You might have heard about error fares in the news. There was a British Airways fare to Tel Aviv that received a lot of coverage last year and there have been many error fares that didn’t make the headlines but circulated widely on social media.
But do you know what an error fare is and the things you need to look out for before and after you book one?
Keep reading to find out everything you need to know to confidently take advantage of an error fare and avoid the potential pitfalls that can cost you money.
1. What are Error Fares?
Error fares are air fares that an airline or travel agency sells at a very low price, much lower than intended.
There are a few ways error fares can come about. Usually they’re the result of a mistake by the airline, a miscommunication between travel agencies and airlines or when the complex rules for calculating an air fare go wrong.
These kinds of mistakes aren’t very common and airlines are good at spotting them before they go on sale, but they still do happen.

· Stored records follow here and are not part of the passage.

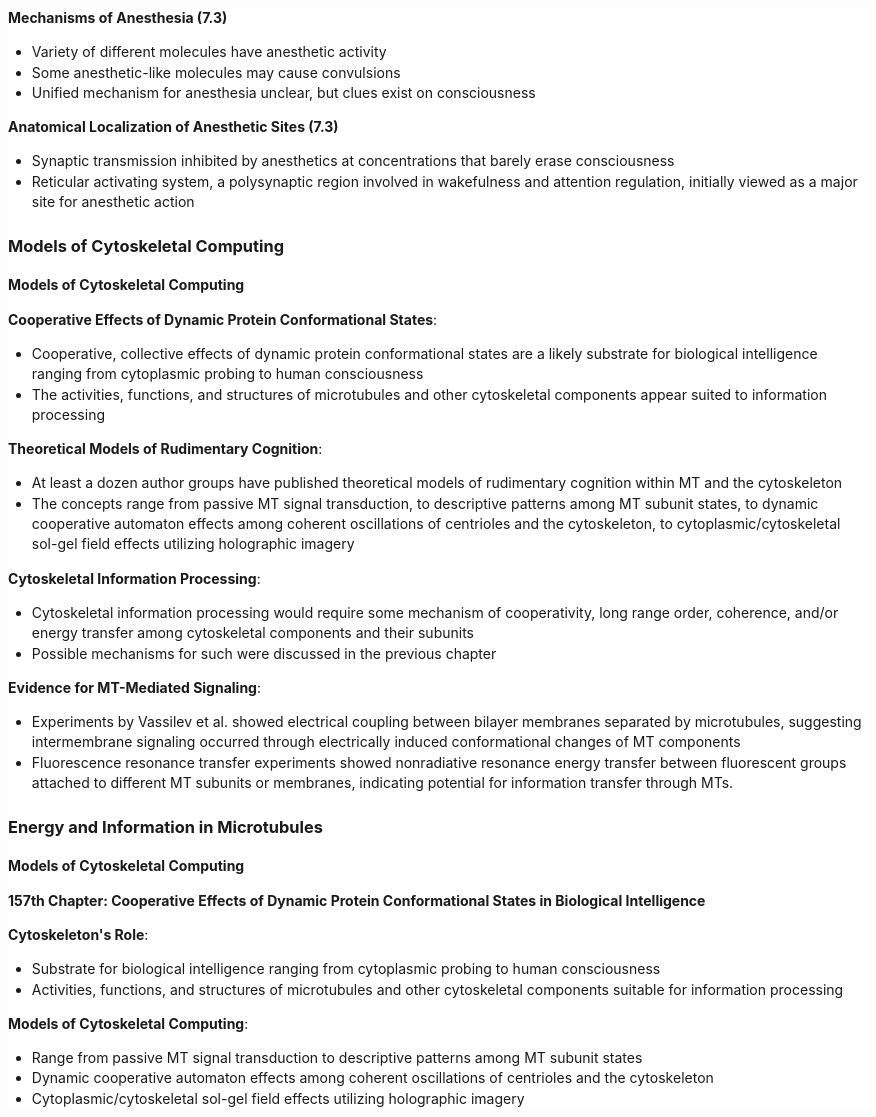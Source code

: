 **Mechanisms of Anesthesia (7.3)**
- Variety of different molecules have anesthetic activity
- Some anesthetic-like molecules may cause convulsions
- Unified mechanism for anesthesia unclear, but clues exist on consciousness

**Anatomical Localization of Anesthetic Sites (7.3)**
- Synaptic transmission inhibited by anesthetics at concentrations that barely erase consciousness
- Reticular activating system, a polysynaptic region involved in wakefulness and attention regulation, initially viewed as a major site for anesthetic action

### Models of Cytoskeletal Computing

**Models of Cytoskeletal Computing**

**Cooperative Effects of Dynamic Protein Conformational States**:
- Cooperative, collective effects of dynamic protein conformational states are a likely substrate for biological intelligence ranging from cytoplasmic probing to human consciousness
- The activities, functions, and structures of microtubules and other cytoskeletal components appear suited to information processing

**Theoretical Models of Rudimentary Cognition**:
- At least a dozen author groups have published theoretical models of rudimentary cognition within MT and the cytoskeleton
- The concepts range from passive MT signal transduction, to descriptive patterns among MT subunit states, to dynamic cooperative automaton effects among coherent oscillations of centrioles and the cytoskeleton, to cytoplasmic/cytoskeletal sol-gel field effects utilizing holographic imagery

**Cytoskeletal Information Processing**:
- Cytoskeletal information processing would require some mechanism of cooperativity, long range order, coherence, and/or energy transfer among cytoskeletal components and their subunits
- Possible mechanisms for such were discussed in the previous chapter

**Evidence for MT-Mediated Signaling**:
- Experiments by Vassilev et al. showed electrical coupling between bilayer membranes separated by microtubules, suggesting intermembrane signaling occurred through electrically induced conformational changes of MT components
- Fluorescence resonance transfer experiments showed nonradiative resonance energy transfer between fluorescent groups attached to different MT subunits or membranes, indicating potential for information transfer through MTs.

### Energy and Information in Microtubules

**Models of Cytoskeletal Computing**

**157th Chapter: Cooperative Effects of Dynamic Protein Conformational States in Biological Intelligence**

**Cytoskeleton's Role**:
- Substrate for biological intelligence ranging from cytoplasmic probing to human consciousness
- Activities, functions, and structures of microtubules and other cytoskeletal components suitable for information processing

**Models of Cytoskeletal Computing**:
- Range from passive MT signal transduction to descriptive patterns among MT subunit states
- Dynamic cooperative automaton effects among coherent oscillations of centrioles and the cytoskeleton
- Cytoplasmic/cytoskeletal sol-gel field effects utilizing holographic imagery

2. How To Find Error Fares
Error fares can be hard to find as they only come to light when someone searches for a flight and sees the error fare. So, unless you’re extremely lucky, or you’re searching for air fares all day, you’re unlikely to find one by yourself.
As I search for air fares for my fare alerts and my customers every day, I can quickly spot error fares and let you know about them. As soon as I find an error fare I send the details to my email subscribers, so make sure you’ve signed up for my emails here to receive my error fare alerts.
3. Act Fast
These fares don’t last long. Airlines will stop selling an error fare as soon as they find out about it. This means an error fare will usually only be available for a few hours. The fare can be taken off sale at any moment so you need to act fast.

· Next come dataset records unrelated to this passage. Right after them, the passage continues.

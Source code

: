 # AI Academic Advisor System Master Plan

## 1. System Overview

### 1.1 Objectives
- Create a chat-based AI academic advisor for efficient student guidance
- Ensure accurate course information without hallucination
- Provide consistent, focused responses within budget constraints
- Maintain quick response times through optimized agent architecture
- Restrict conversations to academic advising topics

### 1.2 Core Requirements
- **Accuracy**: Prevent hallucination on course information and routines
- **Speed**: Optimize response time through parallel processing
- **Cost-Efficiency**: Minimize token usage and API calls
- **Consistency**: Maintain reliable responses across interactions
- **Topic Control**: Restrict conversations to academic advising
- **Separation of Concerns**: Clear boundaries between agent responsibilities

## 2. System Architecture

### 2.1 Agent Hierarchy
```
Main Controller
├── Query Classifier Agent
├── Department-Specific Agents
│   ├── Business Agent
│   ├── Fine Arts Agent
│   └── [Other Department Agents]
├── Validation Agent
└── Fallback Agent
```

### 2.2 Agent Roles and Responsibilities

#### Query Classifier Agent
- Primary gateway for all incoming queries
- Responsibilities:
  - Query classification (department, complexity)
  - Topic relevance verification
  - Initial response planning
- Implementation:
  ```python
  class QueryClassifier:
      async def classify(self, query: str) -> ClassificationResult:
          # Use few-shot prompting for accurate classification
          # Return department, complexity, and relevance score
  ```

If the fare is extremely cheap you might want to book it first and think about getting time off work etc. afterwards. The worst that could happen is that you can’t go and you lose the money you spent on the fare.
Some airlines, especially North American airlines, offer free cancellation for all their fares for 24 hours after booking. This free cancellation period is shown in the booking process. For flights where the airline offers free cancellation, book first and think later.

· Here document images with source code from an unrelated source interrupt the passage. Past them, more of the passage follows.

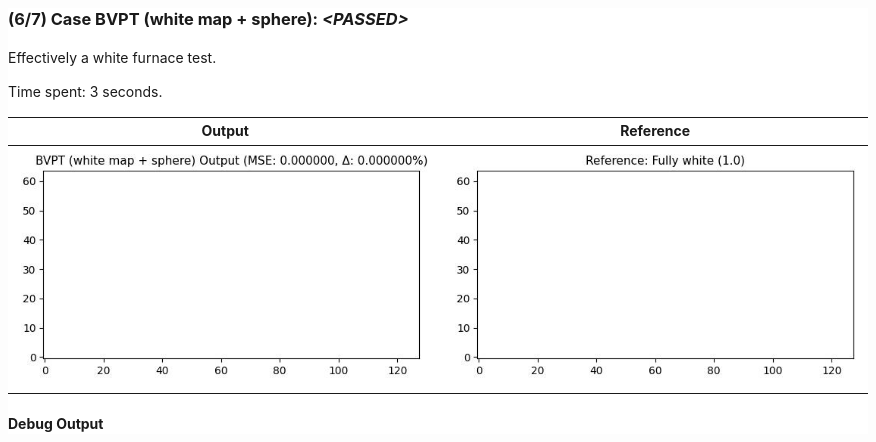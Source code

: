 ### (6/7) Case BVPT (white map + sphere): *\<PASSED\>*

Effectively a white furnace test.

Time spent: 3 seconds.

|  Output  |  Reference  |
| :------: | :---------: |
|    ![output image](tests.test_environment_map/white_bvpt_sphere.jpg)    |      ![reference image](tests.test_environment_map/ref_white.jpg)     |

#### Debug Output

If there’s no free cancellation period and the fare is more money than you’re prepared to lose you can’t hang around. Speak to whomever you need to and make a decision as quickly as possible.
4. Book Directly with the Airline if Possible
If you have a choice of booking an error fare directly with the airline or with an online travel agency then I recommend you book with the airline. The airline will issue your ticket almost immediately and if they decide to cancel the ticket you’ll be dealing directly with them, rather than a third party.
5. NEVER Speak to the Airline About an Error Fare
This is important. DO NOT SPEAK TO THE AIRLINE ABOUT AN ERROR FARE.
Don’t ask the airline if the error fare is valid, don’t try to book over the phone or ask if your tickets have been issued. If you do this you’ll alert the airline to the error fare. They’ll not let you book it and they will stop any more sales of the fare straight away.
6. Wait After Booking an Error Fare
If the airline finds out about the error fare, they will either decide to honour the tickets or cancel them. The airline or online travel agency will usually get in touch with you within a few days if they’re going to cancel. You’ll get a full refund of the fare but no compensation for any other travel arrangements you’ve already made.
For this reason, I very strongly recommend that you don’t book any other parts of your trip initially. Wait until at least one week after you’ve received your e-ticket number (this isn’t your booking reference – you need the actual ticket number) before you book things like hotels or car hire that can’t be cancelled free of charge.
A week after you’ve received your e-ticket it’s pretty safe to assume that the airline won’t cancel your ticket and you should be able to make other arrangements for your trip.
Error fares happen when an airline or online travel agency makes a pricing mistake. They can be priced hundreds of pounds less than the usual air fare.
Finding error fares can be difficult as they only last a few hours before the airline shuts them down. I recommend you subscribe to my air fare email alerts to have the best chance of seeing and booking an error fare.
It’s safe to book an error fare but remember the airline may cancel your tickets and refund your money.